Protective Actions To Take With A Shooter

Protective Actions To Take With A Shooter There are more guns than people in the United States. It has become hazardous to go to the store or the movies, we must do something to stop the carnage.

Tips From Homeland Security:

Protective Actions To Take With A Shooter

The FBI has not set a minimum number of casualties to qualify an event as a mass shooting, but U.S. statute (the Investigative Assistance for Violent Crimes Act of 2012) defines a “mass killing” as “3 or more killings in a single incident.” 

By D. S. Mitchell

 

A Lovely Dinner

I think it was 2001. My husband and I were having dinner on the sidewalk service area of a popular restaurant & bar at the corner of SE Milwaukie Ave and Powell Blvd in Portland, Oregon. It was about  10:30 pm. We were having fun, lingering over a glass of wine and laughing and chatting with other diners.

Running In All Directions

Several loud “cracks” caused me to look around curious, but certainly not frightened. Several more “cracks” echoed in the night. By that time, I realized the sound was coming from the AM/PM gas station across the street. People in the gas station parking lot were screaming and running in various directions. It was only then, I saw flashes of light coming from the driver’s window of a small red  sports car, stopped on Powell Blvd.

In The Leg

More shots rang out and a man thirty feet to the left of me, in the restaurant pavilion area fell to the ground screaming. He had fallen to the sidewalk clutching a leg wound.

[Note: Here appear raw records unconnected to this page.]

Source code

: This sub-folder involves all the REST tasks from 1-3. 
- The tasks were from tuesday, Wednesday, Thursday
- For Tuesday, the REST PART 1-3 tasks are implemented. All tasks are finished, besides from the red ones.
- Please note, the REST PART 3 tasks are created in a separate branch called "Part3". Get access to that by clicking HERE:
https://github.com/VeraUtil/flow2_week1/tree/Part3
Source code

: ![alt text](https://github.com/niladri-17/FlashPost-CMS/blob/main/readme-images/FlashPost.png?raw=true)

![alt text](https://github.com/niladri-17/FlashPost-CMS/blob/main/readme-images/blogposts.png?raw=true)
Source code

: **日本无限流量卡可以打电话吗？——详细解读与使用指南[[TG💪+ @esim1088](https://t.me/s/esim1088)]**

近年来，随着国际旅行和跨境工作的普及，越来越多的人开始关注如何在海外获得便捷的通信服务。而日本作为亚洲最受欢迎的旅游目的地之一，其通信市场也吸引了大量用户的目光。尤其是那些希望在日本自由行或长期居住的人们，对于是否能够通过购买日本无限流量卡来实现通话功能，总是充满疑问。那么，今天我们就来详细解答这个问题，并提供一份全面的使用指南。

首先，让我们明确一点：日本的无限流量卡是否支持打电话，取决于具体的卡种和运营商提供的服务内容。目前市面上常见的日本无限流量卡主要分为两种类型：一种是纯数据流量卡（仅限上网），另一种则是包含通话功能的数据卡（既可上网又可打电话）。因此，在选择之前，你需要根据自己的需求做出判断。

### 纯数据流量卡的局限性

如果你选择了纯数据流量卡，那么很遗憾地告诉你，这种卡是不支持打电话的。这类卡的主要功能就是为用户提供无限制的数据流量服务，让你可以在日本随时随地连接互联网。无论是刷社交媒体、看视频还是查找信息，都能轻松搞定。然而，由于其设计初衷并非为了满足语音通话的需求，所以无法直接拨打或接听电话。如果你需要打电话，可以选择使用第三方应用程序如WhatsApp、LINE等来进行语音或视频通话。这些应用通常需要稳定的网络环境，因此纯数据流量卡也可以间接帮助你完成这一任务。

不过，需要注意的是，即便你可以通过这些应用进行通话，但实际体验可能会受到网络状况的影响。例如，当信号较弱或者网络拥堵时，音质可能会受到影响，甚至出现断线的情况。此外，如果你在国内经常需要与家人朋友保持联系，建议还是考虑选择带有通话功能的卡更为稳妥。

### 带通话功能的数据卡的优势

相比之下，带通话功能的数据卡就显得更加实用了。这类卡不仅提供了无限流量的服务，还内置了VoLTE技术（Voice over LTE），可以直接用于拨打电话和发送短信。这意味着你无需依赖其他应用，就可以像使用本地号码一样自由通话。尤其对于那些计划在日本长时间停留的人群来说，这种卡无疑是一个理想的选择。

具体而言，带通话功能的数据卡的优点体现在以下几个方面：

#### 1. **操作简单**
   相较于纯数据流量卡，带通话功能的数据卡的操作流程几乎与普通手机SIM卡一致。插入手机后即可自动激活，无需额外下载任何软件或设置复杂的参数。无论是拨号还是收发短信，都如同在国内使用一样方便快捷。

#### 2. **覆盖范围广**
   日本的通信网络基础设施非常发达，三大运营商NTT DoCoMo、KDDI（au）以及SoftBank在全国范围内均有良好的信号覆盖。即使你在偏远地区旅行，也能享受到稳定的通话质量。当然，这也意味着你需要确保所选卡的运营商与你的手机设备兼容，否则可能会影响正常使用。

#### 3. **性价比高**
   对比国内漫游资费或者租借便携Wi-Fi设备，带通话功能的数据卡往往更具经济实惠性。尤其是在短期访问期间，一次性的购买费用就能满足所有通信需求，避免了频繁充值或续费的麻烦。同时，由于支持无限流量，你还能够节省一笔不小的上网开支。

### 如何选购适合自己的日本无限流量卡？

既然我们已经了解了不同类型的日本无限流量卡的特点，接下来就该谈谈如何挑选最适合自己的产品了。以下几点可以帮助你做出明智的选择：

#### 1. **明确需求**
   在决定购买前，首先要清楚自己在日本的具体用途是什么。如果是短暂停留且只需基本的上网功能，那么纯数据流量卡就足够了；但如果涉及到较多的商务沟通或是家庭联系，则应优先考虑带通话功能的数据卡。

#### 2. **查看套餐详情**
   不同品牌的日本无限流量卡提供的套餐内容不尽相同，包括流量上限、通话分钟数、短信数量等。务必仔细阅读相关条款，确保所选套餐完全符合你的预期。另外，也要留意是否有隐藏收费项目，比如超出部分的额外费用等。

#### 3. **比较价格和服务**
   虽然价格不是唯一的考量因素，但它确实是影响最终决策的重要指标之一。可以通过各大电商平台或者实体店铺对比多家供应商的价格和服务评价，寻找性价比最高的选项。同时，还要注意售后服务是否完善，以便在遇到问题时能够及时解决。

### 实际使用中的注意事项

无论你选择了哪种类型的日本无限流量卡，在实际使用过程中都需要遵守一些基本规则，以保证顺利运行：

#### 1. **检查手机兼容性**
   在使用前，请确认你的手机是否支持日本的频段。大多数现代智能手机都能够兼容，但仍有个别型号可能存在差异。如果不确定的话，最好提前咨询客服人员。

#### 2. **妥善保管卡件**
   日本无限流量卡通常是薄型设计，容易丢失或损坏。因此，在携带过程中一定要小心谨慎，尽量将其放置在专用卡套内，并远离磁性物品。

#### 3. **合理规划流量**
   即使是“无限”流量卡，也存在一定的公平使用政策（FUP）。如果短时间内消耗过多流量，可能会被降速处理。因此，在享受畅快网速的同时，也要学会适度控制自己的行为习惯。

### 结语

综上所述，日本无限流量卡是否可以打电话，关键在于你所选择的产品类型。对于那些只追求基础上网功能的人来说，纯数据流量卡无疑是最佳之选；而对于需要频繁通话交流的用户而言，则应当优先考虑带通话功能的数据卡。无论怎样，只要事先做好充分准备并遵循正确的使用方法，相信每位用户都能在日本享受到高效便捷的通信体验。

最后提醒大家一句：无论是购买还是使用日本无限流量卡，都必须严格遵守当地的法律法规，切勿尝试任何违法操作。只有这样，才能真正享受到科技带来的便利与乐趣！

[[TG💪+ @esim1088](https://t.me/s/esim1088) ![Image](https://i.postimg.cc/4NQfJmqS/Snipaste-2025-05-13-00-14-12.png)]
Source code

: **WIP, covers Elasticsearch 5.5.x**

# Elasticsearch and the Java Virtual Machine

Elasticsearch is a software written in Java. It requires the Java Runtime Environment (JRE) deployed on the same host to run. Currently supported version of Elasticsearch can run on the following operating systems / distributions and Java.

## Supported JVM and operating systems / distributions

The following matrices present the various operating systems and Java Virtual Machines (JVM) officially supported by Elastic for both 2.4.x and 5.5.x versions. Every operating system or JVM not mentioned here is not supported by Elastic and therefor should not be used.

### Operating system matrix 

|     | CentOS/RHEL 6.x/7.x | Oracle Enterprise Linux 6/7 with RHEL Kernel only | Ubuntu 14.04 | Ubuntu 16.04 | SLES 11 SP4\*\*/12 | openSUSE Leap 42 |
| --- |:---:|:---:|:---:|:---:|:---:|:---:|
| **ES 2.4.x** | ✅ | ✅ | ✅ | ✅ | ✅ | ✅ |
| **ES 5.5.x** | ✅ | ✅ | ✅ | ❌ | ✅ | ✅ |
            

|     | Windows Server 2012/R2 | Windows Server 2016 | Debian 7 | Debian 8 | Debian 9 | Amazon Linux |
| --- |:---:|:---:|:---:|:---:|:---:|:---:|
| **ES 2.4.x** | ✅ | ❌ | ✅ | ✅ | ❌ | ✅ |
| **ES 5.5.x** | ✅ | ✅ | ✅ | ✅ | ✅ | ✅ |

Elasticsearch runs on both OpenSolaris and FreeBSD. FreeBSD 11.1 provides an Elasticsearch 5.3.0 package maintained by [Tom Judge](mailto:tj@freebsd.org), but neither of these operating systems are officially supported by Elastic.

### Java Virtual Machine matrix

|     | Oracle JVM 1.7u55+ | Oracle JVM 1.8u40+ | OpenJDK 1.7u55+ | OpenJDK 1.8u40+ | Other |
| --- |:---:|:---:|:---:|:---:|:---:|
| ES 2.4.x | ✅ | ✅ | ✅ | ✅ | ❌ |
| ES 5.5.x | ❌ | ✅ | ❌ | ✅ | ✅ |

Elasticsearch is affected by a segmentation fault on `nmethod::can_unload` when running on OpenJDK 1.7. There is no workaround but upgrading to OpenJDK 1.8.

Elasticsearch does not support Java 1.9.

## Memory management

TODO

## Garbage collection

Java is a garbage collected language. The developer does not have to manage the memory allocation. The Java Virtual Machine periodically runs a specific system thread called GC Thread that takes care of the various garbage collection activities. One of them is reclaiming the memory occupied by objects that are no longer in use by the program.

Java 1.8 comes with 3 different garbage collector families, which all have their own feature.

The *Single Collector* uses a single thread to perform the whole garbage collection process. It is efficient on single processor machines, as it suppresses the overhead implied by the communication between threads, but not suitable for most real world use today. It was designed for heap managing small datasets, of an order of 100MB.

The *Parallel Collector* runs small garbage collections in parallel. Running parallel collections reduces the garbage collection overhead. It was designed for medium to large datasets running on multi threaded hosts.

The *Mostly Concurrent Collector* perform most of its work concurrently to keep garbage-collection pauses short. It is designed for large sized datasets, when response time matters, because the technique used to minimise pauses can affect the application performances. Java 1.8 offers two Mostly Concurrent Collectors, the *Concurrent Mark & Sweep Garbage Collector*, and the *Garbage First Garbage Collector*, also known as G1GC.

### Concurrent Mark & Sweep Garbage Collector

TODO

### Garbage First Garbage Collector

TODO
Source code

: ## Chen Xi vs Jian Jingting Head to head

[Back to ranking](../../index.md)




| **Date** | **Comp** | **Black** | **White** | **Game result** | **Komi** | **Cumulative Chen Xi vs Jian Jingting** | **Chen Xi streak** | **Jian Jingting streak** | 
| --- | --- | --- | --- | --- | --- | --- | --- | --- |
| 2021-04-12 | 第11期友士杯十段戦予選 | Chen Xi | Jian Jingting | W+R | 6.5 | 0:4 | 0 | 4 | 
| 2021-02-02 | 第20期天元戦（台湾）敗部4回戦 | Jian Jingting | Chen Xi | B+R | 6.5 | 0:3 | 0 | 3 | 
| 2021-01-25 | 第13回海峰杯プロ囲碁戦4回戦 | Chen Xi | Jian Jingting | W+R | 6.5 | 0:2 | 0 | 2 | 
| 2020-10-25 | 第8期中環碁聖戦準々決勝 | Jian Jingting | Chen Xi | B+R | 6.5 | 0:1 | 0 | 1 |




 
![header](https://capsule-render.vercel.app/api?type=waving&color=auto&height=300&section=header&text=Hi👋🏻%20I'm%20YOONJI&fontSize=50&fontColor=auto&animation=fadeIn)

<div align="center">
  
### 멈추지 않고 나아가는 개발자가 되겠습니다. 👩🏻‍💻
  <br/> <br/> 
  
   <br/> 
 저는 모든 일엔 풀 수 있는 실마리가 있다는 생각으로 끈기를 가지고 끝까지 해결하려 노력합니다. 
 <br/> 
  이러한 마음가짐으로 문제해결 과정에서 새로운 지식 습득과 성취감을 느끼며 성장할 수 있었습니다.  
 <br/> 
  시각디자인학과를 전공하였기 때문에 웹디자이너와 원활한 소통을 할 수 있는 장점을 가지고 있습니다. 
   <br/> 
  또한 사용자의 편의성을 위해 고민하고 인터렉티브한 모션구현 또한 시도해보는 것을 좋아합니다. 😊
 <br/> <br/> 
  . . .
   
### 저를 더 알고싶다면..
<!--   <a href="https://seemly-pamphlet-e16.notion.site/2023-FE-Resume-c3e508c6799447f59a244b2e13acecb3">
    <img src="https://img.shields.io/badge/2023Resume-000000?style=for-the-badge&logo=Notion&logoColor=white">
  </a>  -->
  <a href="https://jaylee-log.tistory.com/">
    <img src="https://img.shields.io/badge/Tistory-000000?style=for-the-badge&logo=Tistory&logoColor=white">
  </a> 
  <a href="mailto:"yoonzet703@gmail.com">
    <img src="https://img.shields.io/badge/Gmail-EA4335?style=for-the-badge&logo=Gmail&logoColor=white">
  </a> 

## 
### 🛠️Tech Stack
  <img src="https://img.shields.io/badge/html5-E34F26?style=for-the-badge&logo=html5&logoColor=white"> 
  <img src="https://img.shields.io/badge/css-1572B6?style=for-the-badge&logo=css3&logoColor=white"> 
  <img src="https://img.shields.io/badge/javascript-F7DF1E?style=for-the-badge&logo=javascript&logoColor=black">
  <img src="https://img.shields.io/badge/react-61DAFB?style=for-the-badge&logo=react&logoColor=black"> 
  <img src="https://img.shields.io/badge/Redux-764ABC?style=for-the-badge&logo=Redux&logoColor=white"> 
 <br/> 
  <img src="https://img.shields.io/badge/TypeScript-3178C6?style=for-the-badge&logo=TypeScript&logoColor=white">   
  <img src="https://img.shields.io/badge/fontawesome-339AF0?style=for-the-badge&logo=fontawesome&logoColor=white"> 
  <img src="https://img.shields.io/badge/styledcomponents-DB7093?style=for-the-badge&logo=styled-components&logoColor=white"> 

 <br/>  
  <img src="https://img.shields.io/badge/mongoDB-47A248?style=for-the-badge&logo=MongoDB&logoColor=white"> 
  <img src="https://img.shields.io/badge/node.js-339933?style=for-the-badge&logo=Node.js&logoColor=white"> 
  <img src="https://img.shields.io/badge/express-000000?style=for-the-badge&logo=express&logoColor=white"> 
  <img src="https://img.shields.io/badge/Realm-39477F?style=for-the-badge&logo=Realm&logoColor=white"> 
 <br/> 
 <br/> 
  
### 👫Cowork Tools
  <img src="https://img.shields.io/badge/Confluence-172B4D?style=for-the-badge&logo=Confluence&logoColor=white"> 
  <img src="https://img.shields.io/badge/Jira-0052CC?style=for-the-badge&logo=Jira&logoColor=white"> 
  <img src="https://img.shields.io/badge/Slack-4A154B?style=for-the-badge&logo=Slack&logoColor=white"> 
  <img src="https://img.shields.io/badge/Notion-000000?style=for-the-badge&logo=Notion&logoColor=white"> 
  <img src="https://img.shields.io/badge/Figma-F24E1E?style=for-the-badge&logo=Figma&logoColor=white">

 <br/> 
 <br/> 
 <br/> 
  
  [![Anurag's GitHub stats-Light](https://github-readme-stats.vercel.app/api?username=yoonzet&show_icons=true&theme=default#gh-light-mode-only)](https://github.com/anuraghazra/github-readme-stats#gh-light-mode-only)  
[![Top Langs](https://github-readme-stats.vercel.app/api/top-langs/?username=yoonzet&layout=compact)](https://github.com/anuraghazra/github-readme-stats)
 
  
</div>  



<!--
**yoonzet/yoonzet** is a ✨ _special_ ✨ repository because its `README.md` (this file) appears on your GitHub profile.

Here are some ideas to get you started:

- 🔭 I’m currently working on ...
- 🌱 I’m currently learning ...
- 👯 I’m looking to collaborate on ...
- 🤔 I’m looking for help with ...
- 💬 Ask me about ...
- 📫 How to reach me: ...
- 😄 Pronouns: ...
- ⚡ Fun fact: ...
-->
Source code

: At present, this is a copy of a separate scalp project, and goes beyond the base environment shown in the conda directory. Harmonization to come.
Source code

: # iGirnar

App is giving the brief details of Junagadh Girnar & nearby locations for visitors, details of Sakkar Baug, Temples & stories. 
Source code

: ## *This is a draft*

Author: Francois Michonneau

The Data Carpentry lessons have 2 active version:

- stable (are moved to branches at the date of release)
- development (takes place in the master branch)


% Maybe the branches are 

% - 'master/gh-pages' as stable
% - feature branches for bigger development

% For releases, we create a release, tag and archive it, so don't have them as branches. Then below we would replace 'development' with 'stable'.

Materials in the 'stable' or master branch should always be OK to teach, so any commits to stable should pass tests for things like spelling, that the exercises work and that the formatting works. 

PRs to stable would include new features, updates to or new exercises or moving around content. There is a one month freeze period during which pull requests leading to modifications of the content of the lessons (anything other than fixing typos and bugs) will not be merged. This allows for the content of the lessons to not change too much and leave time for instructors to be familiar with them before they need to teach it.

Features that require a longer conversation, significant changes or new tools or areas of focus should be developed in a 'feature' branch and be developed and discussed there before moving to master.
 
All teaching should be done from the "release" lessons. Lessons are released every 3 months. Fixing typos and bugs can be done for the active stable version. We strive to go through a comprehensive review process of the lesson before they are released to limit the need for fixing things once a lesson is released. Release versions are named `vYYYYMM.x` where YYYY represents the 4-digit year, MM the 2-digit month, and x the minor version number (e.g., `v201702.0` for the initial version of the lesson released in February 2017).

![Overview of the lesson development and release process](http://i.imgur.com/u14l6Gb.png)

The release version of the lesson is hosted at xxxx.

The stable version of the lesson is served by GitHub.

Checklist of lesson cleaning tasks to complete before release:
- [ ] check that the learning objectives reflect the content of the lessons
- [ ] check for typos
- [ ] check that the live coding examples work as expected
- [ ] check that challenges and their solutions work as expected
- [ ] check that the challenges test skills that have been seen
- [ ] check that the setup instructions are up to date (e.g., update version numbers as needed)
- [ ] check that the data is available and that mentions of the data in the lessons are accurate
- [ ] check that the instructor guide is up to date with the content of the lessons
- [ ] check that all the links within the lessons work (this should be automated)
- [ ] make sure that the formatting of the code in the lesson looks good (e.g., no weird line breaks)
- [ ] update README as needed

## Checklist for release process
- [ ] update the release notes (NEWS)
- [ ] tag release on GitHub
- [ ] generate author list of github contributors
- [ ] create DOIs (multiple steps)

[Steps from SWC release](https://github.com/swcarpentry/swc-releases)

The time between the first shot and my realizing I was in an active shooter situation was probably an entire minute. Realization time. If the bullet had been 30 feet to the right either my husband or I could have been shot; probably in the head since we were sitting and the injured man had been standing.

Little Red Sportscar

The shooter revved the engine, popped the clutch, and sped away. I’m an RN and I have a duty to give aid,  so I raced across the street to help. The Portland Police were on site at the same time as I got there. Several ambulances arrived, sirens screaming. Two young men were wounded, one with a bullet in the upper arm and the other fellow with a bullet in the shoulder.  In addition to the three wounded two others lay dead. All the dead and wounded at the AM/PM were young- most likely high school age.

“There He Is!”

While the cops were asking questions, I saw the perpetrator’s red sports car slow down and slowly drive past the crime scene, again. They say criminal frequently return to the scene of the crime, but this guy was unbelievably stupid. I raised my arm and pointed toward the car and screamed, “There he is, there’s the shooter!” The wounded young man sitting on the asphalt, that I had been helping, chorused, ‘There’s the son of a bitch! There’s the shooter!!!”

The Morning Oregonian

The cops were on it and I read in the morning Oregonian, two 16 year old Cleveland high school students, members of a notorious local gang, were arrested on suspicion of murder and were being held in jail as adults. I tossed the paper on the breakfast table. What a waste. Two funerals and potentially two life sentences for the perpetrators.

Unready, Unprepared

All situations are different. I think one of the reasons it took so long for me and other diners to realize there was a shooting in progress was because we were across the street from the center of the events, with lots of traffic and noise between us. It wasn’t until a fellow diner was shot by a ricocheting bullet that any of us realized there was even a shooting. Another factor, I believe, may have something to do with the fact that in 2001 mass shooters were not quite as common as today. Whatever the reasons, we were stupidly unprepared for this deadly situation.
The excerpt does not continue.